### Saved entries
···

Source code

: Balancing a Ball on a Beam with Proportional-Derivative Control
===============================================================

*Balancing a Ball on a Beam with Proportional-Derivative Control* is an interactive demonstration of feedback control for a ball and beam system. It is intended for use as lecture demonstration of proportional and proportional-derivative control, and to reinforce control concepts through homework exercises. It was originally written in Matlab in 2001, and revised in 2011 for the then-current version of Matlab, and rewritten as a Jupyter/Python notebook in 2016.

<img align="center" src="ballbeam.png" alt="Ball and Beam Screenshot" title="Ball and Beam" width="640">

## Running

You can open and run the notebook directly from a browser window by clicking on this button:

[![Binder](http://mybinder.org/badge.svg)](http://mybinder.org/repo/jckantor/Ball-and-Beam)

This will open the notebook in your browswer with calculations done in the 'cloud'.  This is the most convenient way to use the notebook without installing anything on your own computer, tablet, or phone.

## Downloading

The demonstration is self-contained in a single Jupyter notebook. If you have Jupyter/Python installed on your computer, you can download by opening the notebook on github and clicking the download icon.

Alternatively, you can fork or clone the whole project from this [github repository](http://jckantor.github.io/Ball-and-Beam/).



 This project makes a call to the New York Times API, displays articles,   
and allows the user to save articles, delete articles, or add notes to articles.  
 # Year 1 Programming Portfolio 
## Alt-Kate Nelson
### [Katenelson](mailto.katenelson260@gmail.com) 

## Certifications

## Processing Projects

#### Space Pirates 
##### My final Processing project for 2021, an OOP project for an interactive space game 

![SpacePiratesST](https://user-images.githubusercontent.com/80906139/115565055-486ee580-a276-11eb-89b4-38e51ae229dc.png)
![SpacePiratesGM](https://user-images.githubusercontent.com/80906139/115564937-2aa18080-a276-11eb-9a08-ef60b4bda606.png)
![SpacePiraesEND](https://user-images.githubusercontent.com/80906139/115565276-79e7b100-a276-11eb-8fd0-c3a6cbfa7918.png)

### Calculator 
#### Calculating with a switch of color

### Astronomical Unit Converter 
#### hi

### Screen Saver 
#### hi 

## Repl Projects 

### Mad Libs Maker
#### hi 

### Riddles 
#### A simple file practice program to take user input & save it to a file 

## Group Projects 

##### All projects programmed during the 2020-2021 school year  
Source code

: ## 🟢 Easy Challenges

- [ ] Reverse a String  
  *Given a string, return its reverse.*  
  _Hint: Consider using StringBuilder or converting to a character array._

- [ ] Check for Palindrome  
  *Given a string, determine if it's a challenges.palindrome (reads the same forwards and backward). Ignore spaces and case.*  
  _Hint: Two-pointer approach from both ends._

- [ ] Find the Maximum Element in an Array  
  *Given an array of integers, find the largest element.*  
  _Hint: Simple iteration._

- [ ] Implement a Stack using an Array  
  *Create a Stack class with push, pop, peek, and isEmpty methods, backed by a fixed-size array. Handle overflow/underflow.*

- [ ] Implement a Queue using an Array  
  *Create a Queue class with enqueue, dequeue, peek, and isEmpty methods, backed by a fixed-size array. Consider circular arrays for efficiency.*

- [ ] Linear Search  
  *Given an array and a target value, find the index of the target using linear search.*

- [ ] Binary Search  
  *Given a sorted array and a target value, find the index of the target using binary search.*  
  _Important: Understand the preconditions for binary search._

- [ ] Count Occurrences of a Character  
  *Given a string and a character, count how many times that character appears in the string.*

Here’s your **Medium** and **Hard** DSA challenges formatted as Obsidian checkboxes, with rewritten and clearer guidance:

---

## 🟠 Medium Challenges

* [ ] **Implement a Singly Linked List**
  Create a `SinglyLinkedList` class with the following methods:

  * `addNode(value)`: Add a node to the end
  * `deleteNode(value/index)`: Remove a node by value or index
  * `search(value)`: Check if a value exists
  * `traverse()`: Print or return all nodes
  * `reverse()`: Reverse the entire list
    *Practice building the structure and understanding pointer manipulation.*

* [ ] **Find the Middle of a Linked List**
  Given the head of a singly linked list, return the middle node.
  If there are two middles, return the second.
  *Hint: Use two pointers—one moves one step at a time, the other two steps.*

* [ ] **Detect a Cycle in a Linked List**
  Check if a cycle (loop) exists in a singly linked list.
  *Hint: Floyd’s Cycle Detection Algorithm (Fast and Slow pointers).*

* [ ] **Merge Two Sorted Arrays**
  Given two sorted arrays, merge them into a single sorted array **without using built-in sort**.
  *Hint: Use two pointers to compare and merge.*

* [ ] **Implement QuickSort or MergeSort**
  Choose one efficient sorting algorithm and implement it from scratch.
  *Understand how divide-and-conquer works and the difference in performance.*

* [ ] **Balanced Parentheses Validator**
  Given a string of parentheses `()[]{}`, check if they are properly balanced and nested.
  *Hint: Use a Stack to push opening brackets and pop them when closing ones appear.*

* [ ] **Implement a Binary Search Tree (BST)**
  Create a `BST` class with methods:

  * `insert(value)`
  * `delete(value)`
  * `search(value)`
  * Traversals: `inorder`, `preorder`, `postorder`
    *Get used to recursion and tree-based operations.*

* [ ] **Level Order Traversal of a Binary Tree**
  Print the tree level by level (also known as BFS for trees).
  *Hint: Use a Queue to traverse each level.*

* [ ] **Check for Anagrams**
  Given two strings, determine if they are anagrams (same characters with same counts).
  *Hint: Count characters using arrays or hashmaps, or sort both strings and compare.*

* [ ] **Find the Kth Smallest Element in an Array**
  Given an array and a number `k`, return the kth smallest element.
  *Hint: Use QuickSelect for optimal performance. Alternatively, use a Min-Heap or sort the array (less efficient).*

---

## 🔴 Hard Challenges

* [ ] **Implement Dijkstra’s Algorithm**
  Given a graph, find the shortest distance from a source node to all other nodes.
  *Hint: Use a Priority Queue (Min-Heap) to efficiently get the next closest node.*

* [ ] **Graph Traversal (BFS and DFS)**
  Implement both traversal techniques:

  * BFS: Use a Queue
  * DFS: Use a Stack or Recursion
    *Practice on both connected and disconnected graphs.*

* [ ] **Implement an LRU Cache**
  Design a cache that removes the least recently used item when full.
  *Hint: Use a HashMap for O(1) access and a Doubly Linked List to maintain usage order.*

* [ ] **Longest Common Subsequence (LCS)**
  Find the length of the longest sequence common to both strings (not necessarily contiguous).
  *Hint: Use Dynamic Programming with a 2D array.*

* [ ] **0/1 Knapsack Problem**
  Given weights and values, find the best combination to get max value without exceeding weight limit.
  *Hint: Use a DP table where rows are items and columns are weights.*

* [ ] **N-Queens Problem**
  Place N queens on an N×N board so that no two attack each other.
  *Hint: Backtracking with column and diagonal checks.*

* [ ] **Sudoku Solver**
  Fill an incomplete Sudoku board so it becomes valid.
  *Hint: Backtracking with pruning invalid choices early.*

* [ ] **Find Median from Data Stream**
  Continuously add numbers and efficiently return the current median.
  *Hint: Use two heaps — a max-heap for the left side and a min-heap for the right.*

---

···

### ASSIGNED TASK
With nothing left out, copy every record exactly.

### RESPONSE BOX
Source code

: Balancing a Ball on a Beam with Proportional-Derivative Control
===============================================================

*Balancing a Ball on a Beam with Proportional-Derivative Control* is an interactive demonstration of feedback control for a ball and beam system. It is intended for use as lecture demonstration of proportional and proportional-derivative control, and to reinforce control concepts through homework exercises. It was originally written in Matlab in 2001, and revised in 2011 for the then-current version of Matlab, and rewritten as a Jupyter/Python notebook in 2016.

<img align="center" src="ballbeam.png" alt="Ball and Beam Screenshot" title="Ball and Beam" width="640">

## Running

You can open and run the notebook directly from a browser window by clicking on this button:

[![Binder](http://mybinder.org/badge.svg)](http://mybinder.org/repo/jckantor/Ball-and-Beam)

This will open the notebook in your browswer with calculations done in the 'cloud'.  This is the most convenient way to use the notebook without installing anything on your own computer, tablet, or phone.

## Downloading

The demonstration is self-contained in a single Jupyter notebook. If you have Jupyter/Python installed on your computer, you can download by opening the notebook on github and clicking the download icon.

Alternatively, you can fork or clone the whole project from this [github repository](http://jckantor.github.io/Ball-and-Beam/).



 This project makes a call to the New York Times API, displays articles,   
and allows the user to save articles, delete articles, or add notes to articles.  
 # Year 1 Programming Portfolio 
## Alt-Kate Nelson
### [Katenelson](mailto.katenelson260@gmail.com) 

## Certifications

## Processing Projects

#### Space Pirates 
##### My final Processing project for 2021, an OOP project for an interactive space game 

![SpacePiratesST](https://user-images.githubusercontent.com/80906139/115565055-486ee580-a276-11eb-89b4-38e51ae229dc.png)
![SpacePiratesGM](https://user-images.githubusercontent.com/80906139/115564937-2aa18080-a276-11eb-9a08-ef60b4bda606.png)
![SpacePiraesEND](https://user-images.githubusercontent.com/80906139/115565276-79e7b100-a276-11eb-8fd0-c3a6cbfa7918.png)

### Calculator 
#### Calculating with a switch of color

### Astronomical Unit Converter 
#### hi

### Screen Saver 
#### hi 

## Repl Projects 

### Mad Libs Maker
#### hi 

### Riddles 
#### A simple file practice program to take user input & save it to a file 

## Group Projects 

##### All projects programmed during the 2020-2021 school year  
Source code

: ## 🟢 Easy Challenges

- [ ] Reverse a String  
  *Given a string, return its reverse.*  
  _Hint: Consider using StringBuilder or converting to a character array._

- [ ] Check for Palindrome  
  *Given a string, determine if it's a challenges.palindrome (reads the same forwards and backward). Ignore spaces and case.*  
  _Hint: Two-pointer approach from both ends._

- [ ] Find the Maximum Element in an Array  
  *Given an array of integers, find the largest element.*  
  _Hint: Simple iteration._

- [ ] Implement a Stack using an Array  
  *Create a Stack class with push, pop, peek, and isEmpty methods, backed by a fixed-size array. Handle overflow/underflow.*

- [ ] Implement a Queue using an Array  
  *Create a Queue class with enqueue, dequeue, peek, and isEmpty methods, backed by a fixed-size array. Consider circular arrays for efficiency.*

- [ ] Linear Search  
  *Given an array and a target value, find the index of the target using linear search.*

- [ ] Binary Search  
  *Given a sorted array and a target value, find the index of the target using binary search.*  
  _Important: Understand the preconditions for binary search._

- [ ] Count Occurrences of a Character  
  *Given a string and a character, count how many times that character appears in the string.*

Here’s your **Medium** and **Hard** DSA challenges formatted as Obsidian checkboxes, with rewritten and clearer guidance:

---

## 🟠 Medium Challenges

* [ ] **Implement a Singly Linked List**
  Create a `SinglyLinkedList` class with the following methods:

  * `addNode(value)`: Add a node to the end
  * `deleteNode(value/index)`: Remove a node by value or index
  * `search(value)`: Check if a value exists
  * `traverse()`: Print or return all nodes
  * `reverse()`: Reverse the entire list
    *Practice building the structure and understanding pointer manipulation.*

* [ ] **Find the Middle of a Linked List**
  Given the head of a singly linked list, return the middle node.
  If there are two middles, return the second.
  *Hint: Use two pointers—one moves one step at a time, the other two steps.*

* [ ] **Detect a Cycle in a Linked List**
  Check if a cycle (loop) exists in a singly linked list.
  *Hint: Floyd’s Cycle Detection Algorithm (Fast and Slow pointers).*

* [ ] **Merge Two Sorted Arrays**
  Given two sorted arrays, merge them into a single sorted array **without using built-in sort**.
  *Hint: Use two pointers to compare and merge.*

* [ ] **Implement QuickSort or MergeSort**
  Choose one efficient sorting algorithm and implement it from scratch.
  *Understand how divide-and-conquer works and the difference in performance.*

* [ ] **Balanced Parentheses Validator**
  Given a string of parentheses `()[]{}`, check if they are properly balanced and nested.
  *Hint: Use a Stack to push opening brackets and pop them when closing ones appear.*

* [ ] **Implement a Binary Search Tree (BST)**
  Create a `BST` class with methods:

  * `insert(value)`
  * `delete(value)`
  * `search(value)`
  * Traversals: `inorder`, `preorder`, `postorder`
    *Get used to recursion and tree-based operations.*

* [ ] **Level Order Traversal of a Binary Tree**
  Print the tree level by level (also known as BFS for trees).
  *Hint: Use a Queue to traverse each level.*

* [ ] **Check for Anagrams**
  Given two strings, determine if they are anagrams (same characters with same counts).
  *Hint: Count characters using arrays or hashmaps, or sort both strings and compare.*

* [ ] **Find the Kth Smallest Element in an Array**
  Given an array and a number `k`, return the kth smallest element.
  *Hint: Use QuickSelect for optimal performance. Alternatively, use a Min-Heap or sort the array (less efficient).*

---

## 🔴 Hard Challenges

* [ ] **Implement Dijkstra’s Algorithm**
  Given a graph, find the shortest distance from a source node to all other nodes.
  *Hint: Use a Priority Queue (Min-Heap) to efficiently get the next closest node.*

* [ ] **Graph Traversal (BFS and DFS)**
  Implement both traversal techniques:

  * BFS: Use a Queue
  * DFS: Use a Stack or Recursion
    *Practice on both connected and disconnected graphs.*

* [ ] **Implement an LRU Cache**
  Design a cache that removes the least recently used item when full.
  *Hint: Use a HashMap for O(1) access and a Doubly Linked List to maintain usage order.*

* [ ] **Longest Common Subsequence (LCS)**
  Find the length of the longest sequence common to both strings (not necessarily contiguous).
  *Hint: Use Dynamic Programming with a 2D array.*

* [ ] **0/1 Knapsack Problem**
  Given weights and values, find the best combination to get max value without exceeding weight limit.
  *Hint: Use a DP table where rows are items and columns are weights.*

* [ ] **N-Queens Problem**
  Place N queens on an N×N board so that no two attack each other.
  *Hint: Backtracking with column and diagonal checks.*

* [ ] **Sudoku Solver**
  Fill an incomplete Sudoku board so it becomes valid.
  *Hint: Backtracking with pruning invalid choices early.*

* [ ] **Find Median from Data Stream**
  Continuously add numbers and efficiently return the current median.
  *Hint: Use two heaps — a max-heap for the left side and a min-heap for the right.*

---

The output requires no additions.